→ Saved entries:
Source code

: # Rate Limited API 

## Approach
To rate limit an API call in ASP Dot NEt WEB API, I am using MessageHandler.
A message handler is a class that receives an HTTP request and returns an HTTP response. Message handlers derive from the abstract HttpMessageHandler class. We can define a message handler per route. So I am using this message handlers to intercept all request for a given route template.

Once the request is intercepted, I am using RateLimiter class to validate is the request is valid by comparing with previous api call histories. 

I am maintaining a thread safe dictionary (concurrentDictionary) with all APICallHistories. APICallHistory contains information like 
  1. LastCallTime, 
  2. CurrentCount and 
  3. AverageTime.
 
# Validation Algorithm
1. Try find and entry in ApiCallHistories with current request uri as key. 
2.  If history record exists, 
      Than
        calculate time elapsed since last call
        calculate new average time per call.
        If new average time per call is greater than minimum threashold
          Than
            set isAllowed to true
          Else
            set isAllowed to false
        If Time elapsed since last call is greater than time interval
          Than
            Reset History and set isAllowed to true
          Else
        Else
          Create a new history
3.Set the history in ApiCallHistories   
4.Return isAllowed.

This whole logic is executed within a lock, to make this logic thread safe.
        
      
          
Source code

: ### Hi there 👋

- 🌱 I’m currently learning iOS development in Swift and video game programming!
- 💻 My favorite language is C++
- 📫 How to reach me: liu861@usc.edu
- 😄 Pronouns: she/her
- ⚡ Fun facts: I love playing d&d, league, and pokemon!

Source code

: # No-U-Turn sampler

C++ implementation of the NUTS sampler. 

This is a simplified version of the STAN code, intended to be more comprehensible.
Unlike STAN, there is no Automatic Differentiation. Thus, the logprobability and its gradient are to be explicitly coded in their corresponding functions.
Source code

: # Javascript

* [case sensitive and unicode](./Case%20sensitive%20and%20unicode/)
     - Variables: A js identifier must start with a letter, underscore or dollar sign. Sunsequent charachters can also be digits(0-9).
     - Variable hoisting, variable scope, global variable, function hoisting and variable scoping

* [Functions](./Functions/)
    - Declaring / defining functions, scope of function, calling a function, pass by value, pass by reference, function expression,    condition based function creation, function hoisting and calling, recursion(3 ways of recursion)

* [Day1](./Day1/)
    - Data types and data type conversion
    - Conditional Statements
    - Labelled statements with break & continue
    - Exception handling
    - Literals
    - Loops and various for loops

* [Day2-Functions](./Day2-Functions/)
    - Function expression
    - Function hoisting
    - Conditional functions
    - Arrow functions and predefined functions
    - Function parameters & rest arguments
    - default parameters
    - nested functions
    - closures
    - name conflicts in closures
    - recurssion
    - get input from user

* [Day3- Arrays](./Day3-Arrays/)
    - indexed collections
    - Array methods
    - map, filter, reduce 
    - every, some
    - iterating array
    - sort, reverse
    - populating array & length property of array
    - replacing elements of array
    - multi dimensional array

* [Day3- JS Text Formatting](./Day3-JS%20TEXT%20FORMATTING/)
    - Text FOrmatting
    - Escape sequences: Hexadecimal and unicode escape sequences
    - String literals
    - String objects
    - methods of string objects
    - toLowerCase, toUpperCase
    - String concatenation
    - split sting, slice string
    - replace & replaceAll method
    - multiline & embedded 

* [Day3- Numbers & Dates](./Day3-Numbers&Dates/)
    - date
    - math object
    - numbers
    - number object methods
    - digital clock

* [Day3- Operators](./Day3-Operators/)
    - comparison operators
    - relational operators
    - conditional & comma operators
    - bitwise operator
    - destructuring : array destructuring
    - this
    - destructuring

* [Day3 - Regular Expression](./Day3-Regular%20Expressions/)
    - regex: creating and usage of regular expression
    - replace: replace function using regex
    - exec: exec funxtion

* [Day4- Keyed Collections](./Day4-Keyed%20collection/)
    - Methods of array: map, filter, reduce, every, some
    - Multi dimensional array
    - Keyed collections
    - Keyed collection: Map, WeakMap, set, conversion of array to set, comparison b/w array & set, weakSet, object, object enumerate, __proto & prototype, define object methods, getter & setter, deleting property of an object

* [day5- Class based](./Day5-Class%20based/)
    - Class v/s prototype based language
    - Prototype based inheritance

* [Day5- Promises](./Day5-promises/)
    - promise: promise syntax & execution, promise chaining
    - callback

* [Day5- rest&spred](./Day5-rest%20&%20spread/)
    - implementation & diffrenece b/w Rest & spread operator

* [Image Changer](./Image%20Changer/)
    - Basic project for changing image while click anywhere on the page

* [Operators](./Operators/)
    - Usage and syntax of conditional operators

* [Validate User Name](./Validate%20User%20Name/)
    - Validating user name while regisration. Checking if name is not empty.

→ Work request: Each line must be given again exactly as written above.

→ Result below:
Source code

: # Rate Limited API 

## Approach
To rate limit an API call in ASP Dot NEt WEB API, I am using MessageHandler.
A message handler is a class that receives an HTTP request and returns an HTTP response. Message handlers derive from the abstract HttpMessageHandler class. We can define a message handler per route. So I am using this message handlers to intercept all request for a given route template.

Once the request is intercepted, I am using RateLimiter class to validate is the request is valid by comparing with previous api call histories. 

I am maintaining a thread safe dictionary (concurrentDictionary) with all APICallHistories. APICallHistory contains information like 
  1. LastCallTime, 
  2. CurrentCount and 
  3. AverageTime.
 
# Validation Algorithm
1. Try find and entry in ApiCallHistories with current request uri as key. 
2.  If history record exists, 
      Than
        calculate time elapsed since last call
        calculate new average time per call.
        If new average time per call is greater than minimum threashold
          Than
            set isAllowed to true
          Else
            set isAllowed to false
        If Time elapsed since last call is greater than time interval
          Than
            Reset History and set isAllowed to true
          Else
        Else
          Create a new history
3.Set the history in ApiCallHistories   
4.Return isAllowed.

This whole logic is executed within a lock, to make this logic thread safe.
        
      
          
Source code

: ### Hi there 👋

- 🌱 I’m currently learning iOS development in Swift and video game programming!
- 💻 My favorite language is C++
- 📫 How to reach me: liu861@usc.edu
- 😄 Pronouns: she/her
- ⚡ Fun facts: I love playing d&d, league, and pokemon!

Source code

: # No-U-Turn sampler

C++ implementation of the NUTS sampler. 

This is a simplified version of the STAN code, intended to be more comprehensible.
Unlike STAN, there is no Automatic Differentiation. Thus, the logprobability and its gradient are to be explicitly coded in their corresponding functions.
Source code

: # Javascript

* [case sensitive and unicode](./Case%20sensitive%20and%20unicode/)
     - Variables: A js identifier must start with a letter, underscore or dollar sign. Sunsequent charachters can also be digits(0-9).
     - Variable hoisting, variable scope, global variable, function hoisting and variable scoping

* [Functions](./Functions/)
    - Declaring / defining functions, scope of function, calling a function, pass by value, pass by reference, function expression,    condition based function creation, function hoisting and calling, recursion(3 ways of recursion)

* [Day1](./Day1/)
    - Data types and data type conversion
    - Conditional Statements
    - Labelled statements with break & continue
    - Exception handling
    - Literals
    - Loops and various for loops

* [Day2-Functions](./Day2-Functions/)
    - Function expression
    - Function hoisting
    - Conditional functions
    - Arrow functions and predefined functions
    - Function parameters & rest arguments
    - default parameters
    - nested functions
    - closures
    - name conflicts in closures
    - recurssion
    - get input from user

* [Day3- Arrays](./Day3-Arrays/)
    - indexed collections
    - Array methods
    - map, filter, reduce 
    - every, some
    - iterating array
    - sort, reverse
    - populating array & length property of array
    - replacing elements of array
    - multi dimensional array

* [Day3- JS Text Formatting](./Day3-JS%20TEXT%20FORMATTING/)
    - Text FOrmatting
    - Escape sequences: Hexadecimal and unicode escape sequences
    - String literals
    - String objects
    - methods of string objects
    - toLowerCase, toUpperCase
    - String concatenation
    - split sting, slice string
    - replace & replaceAll method
    - multiline & embedded 

* [Day3- Numbers & Dates](./Day3-Numbers&Dates/)
    - date
    - math object
    - numbers
    - number object methods
    - digital clock

* [Day3- Operators](./Day3-Operators/)
    - comparison operators
    - relational operators
    - conditional & comma operators
    - bitwise operator
    - destructuring : array destructuring
    - this
    - destructuring

* [Day3 - Regular Expression](./Day3-Regular%20Expressions/)
    - regex: creating and usage of regular expression
    - replace: replace function using regex
    - exec: exec funxtion

* [Day4- Keyed Collections](./Day4-Keyed%20collection/)
    - Methods of array: map, filter, reduce, every, some
    - Multi dimensional array
    - Keyed collections
    - Keyed collection: Map, WeakMap, set, conversion of array to set, comparison b/w array & set, weakSet, object, object enumerate, __proto & prototype, define object methods, getter & setter, deleting property of an object

* [day5- Class based](./Day5-Class%20based/)
    - Class v/s prototype based language
    - Prototype based inheritance

* [Day5- Promises](./Day5-promises/)
    - promise: promise syntax & execution, promise chaining
    - callback

* [Day5- rest&spred](./Day5-rest%20&%20spread/)
    - implementation & diffrenece b/w Rest & spread operator

* [Image Changer](./Image%20Changer/)
    - Basic project for changing image while click anywhere on the page

* [Operators](./Operators/)
    - Usage and syntax of conditional operators

* [Validate User Name](./Validate%20User%20Name/)
    - Validating user name while regisration. Checking if name is not empty.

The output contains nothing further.